Caleb Milen's basketball skills allow him to make the game look easy sometimes.
As a result, the Polk County point guard is standing out even in one of the area's toughest districts.
Whether the 6-foot-1, 175-pound senior is going up and under the basket for a tough layup or threading the needle on a difficult pass, making big plays seems to come naturally for the Wildcats' versatile on-court leader.
"I just love playing this sport," Milen said. "When I am playing basketball, I am happy as could be. When I go out on the court, all that matters to me is helping my team win. I am not a big numbers dude or in it for (personal) recognition. I just want to have fun with my teammates and help us win as many games as we can."

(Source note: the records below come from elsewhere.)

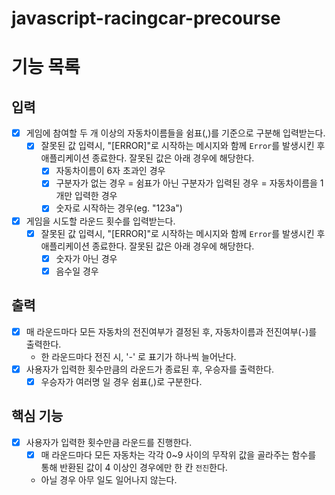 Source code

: # javascript-racingcar-precourse

# 기능 목록

## 입력

- [x] 게임에 참여할 두 개 이상의 자동차이름들을 쉼표(,)를 기준으로 구분해 입력받는다.
  - [x] 잘못된 값 입력시, "[ERROR]"로 시작하는 메시지와 함께 `Error`를 발생시킨 후 애플리케이션 종료한다. 잘못된 값은 아래 경우에 해당한다.
    - [x] 자동차이름이 6자 초과인 경우
    - [x] 구분자가 없는 경우
          = 쉼표가 아닌 구분자가 입력된 경우
          = 자동차이름을 1개만 입력한 경우
    - [x] 숫자로 시작하는 경우(eg. "123a")
- [x] 게임을 시도할 라운드 횟수를 입력받는다.
  - [x] 잘못된 값 입력시, "[ERROR]"로 시작하는 메시지와 함께 `Error`를 발생시킨 후 애플리케이션 종료한다. 잘못된 값은 아래 경우에 해당한다.
    - [x] 숫자가 아닌 경우
    - [x] 음수일 경우

## 출력

- [x] 매 라운드마다 모든 자동차의 전진여부가 결정된 후, 자동차이름과 전진여부(-)를 출력한다.
  - 한 라운드마다 전진 시, '-' 로 표기가 하나씩 늘어난다.
- [x] 사용자가 입력한 횟수만큼의 라운드가 종료된 후, 우승자를 출력한다.
  - [x] 우승자가 여러명 일 경우 쉼표(,)로 구분한다.

## 핵심 기능

- [x] 사용자가 입력한 횟수만큼 라운드를 진행한다.
  - [x] 매 라운드마다 모든 자동차는 각각 0~9 사이의 무작위 값을 골라주는 함수를 통해 반환된 값이 4 이상인 경우에만 한 칸 `전진`한다.
  - 아닐 경우 아무 일도 일어나지 않는다.
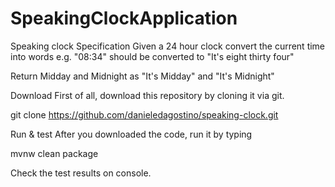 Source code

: # SpeakingClockApplication
Speaking clock
Specification
Given a 24 hour clock convert the current time into words e.g. "08:34" should be converted to "It's eight thirty four"

Return Midday and Midnight as "It's Midday" and "It's Midnight"

Download
First of all, download this repository by cloning it via git.

git clone https://github.com/danieledagostino/speaking-clock.git

Run & test
After you downloaded the code, run it by typing

mvnw clean package

Check the test results on console.
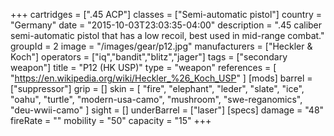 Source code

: +++
cartridges = [".45 ACP"]
classes = ["Semi-automatic pistol"]
country = "Germany"
date = "2015-10-03T23:03:35-04:00"
description = ".45 caliber semi-automatic pistol that has a low recoil, best used in mid-range combat."
groupId = 2
image = "/images/gear/p12.jpg"
manufacturers = ["Heckler & Koch"]
operators = ["iq","bandit","blitz","jager"]
tags = ["secondary weapon"]
title = "P12 (HK USP)"
type = "weapon"
references = [
  "https://en.wikipedia.org/wiki/Heckler_%26_Koch_USP"
]
[mods]
  barrel = ["suppressor"]
  grip = []
  skin = [
    "fire",
    "elephant",
    "leder",
    "slate",
    "ice",
    "oahu",
    "turtle",
    "modern-usa-camo",
    "mushroom",
    "swe-reganomics",
    "deu-wwii-camo"
  ]
  sight = []
  underBarrel = ["laser"]
[specs]
  damage = "48"
  fireRate = ""
  mobility = "50"
  capacity = "15"
+++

He has done that as an integral part of the best four-year stretch of Polk County boys' basketball.
In a breakout sophomore campaign, he had several 30-point games while helping the Wildcats to 20 wins and the first regular-season district championship in program history. In his first district start, he buried three consecutive 3-pointers late to bury Sequoyah.
While joining a new District 4-2A that includes Chattanooga programs such as Arts & Sciences, Brainerd and Tyner — along with Marion County — has not been easy this season, Milen's progress has continued and he's well on the way to helping Jon Tucker's program to a fourth straight winning record.

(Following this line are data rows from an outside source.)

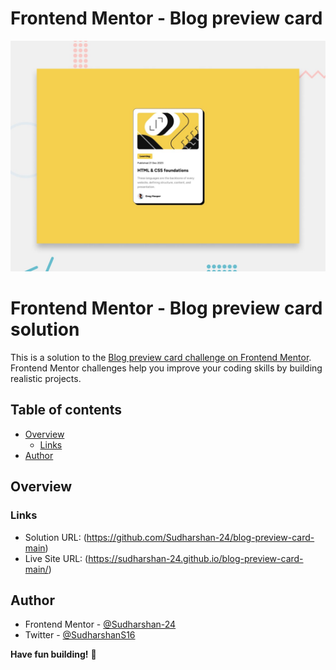 # Frontend Mentor - Blog preview card

![Design preview for the Blog preview card coding challenge](./design/desktop-preview.jpg)

# Frontend Mentor - Blog preview card solution

This is a solution to the [Blog preview card challenge on Frontend Mentor](https://www.frontendmentor.io/challenges/blog-preview-card-ckPaj01IcS). Frontend Mentor challenges help you improve your coding skills by building realistic projects. 

## Table of contents

- [Overview](#overview)
  - [Links](#links)
- [Author](#author)

## Overview

### Links

- Solution URL: (https://github.com/Sudharshan-24/blog-preview-card-main)
- Live Site URL: (https://sudharshan-24.github.io/blog-preview-card-main/)

## Author

- Frontend Mentor - [@Sudharshan-24](https://www.frontendmentor.io/profile/Sudharshan-24)
- Twitter - [@SudharshanS16](https://www.twitter.com/sudharshans16)

**Have fun building!** 🚀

Polk County opened 5-0 and improved to 10-4 with Tuesday's 56-49 overtime victory against Tyner, and the Wildcats' losses have come by a combined 14 points. Against Tyner, Milen scored 24 points while hitting a key 3-pointer late in regulation and making all four of his free throws in the extra period.
He started the season in impressive fashion, too, compiling a triple-double with 29 points, 10 assists and 10 rebounds against Georgia's Murray County.

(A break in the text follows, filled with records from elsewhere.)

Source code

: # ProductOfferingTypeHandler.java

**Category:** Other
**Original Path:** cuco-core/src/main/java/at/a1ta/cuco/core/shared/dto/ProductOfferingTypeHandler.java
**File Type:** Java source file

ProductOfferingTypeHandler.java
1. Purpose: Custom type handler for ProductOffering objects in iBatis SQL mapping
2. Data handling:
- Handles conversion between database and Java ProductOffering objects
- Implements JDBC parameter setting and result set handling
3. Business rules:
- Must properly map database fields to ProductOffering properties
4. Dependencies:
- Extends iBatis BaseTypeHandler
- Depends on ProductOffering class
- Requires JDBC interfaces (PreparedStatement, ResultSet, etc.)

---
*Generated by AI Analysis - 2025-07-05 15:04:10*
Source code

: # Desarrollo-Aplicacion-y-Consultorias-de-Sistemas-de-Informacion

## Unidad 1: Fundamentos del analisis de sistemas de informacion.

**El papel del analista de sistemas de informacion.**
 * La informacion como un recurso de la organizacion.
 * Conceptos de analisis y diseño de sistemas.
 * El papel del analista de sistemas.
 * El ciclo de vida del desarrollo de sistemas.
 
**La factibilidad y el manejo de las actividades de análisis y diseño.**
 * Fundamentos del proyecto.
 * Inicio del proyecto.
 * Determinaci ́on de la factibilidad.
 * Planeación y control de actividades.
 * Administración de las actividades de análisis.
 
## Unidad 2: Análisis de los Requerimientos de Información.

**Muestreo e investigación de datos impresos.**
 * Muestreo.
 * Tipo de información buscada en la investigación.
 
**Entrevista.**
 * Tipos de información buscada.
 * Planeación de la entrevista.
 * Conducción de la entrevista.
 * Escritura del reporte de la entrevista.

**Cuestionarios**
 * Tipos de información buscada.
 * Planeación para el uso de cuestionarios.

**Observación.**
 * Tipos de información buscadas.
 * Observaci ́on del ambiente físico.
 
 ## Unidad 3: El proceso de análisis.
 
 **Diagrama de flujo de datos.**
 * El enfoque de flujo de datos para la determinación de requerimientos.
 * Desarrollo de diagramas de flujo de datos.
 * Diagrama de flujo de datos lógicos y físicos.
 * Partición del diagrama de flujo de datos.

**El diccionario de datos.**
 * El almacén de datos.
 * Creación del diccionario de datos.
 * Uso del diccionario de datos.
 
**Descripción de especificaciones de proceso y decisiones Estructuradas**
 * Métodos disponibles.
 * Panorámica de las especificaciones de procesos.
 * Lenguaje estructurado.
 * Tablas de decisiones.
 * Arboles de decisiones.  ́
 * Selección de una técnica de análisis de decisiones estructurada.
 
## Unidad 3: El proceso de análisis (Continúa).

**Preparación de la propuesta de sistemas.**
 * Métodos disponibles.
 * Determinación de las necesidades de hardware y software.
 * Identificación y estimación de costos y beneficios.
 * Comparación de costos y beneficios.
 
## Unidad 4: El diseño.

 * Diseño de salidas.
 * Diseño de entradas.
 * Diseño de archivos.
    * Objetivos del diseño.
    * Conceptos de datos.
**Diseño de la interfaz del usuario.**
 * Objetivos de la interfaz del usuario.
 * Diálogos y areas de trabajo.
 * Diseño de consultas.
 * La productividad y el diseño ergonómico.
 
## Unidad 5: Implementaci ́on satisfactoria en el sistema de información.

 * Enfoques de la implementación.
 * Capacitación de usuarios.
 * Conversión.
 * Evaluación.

"Caleb is a complete player," Coach Tucker said of the star point guard, whose father Dusty Milen was an all-state football star for Polk County. "One of the special things about him is he never gets shook. Ever. He is so in control of the basketball and his team. He is a special player.
"Every time he plays, I am excited to look at the box score after because he does so many things well for this team. He definitely has proven himself as one of the top players in our classification."
Milen has averaged 22.5 points, seven rebounds, five assists and more than two steals per game this season, but his unselfish nature showed during a notable personal accomplishment. When he broke the 1,000 career points mark during a matchup with Arts & Sciences last month, he asked Tucker not to waste a timeout on recognizing the moment because the Wildcats were in a nip-and-tuck battle.
He will continue his basketball career just up the road, having committed to Tennessee Wesleyan University, the NAIA and Appalachian Athletic Conference program in Athens.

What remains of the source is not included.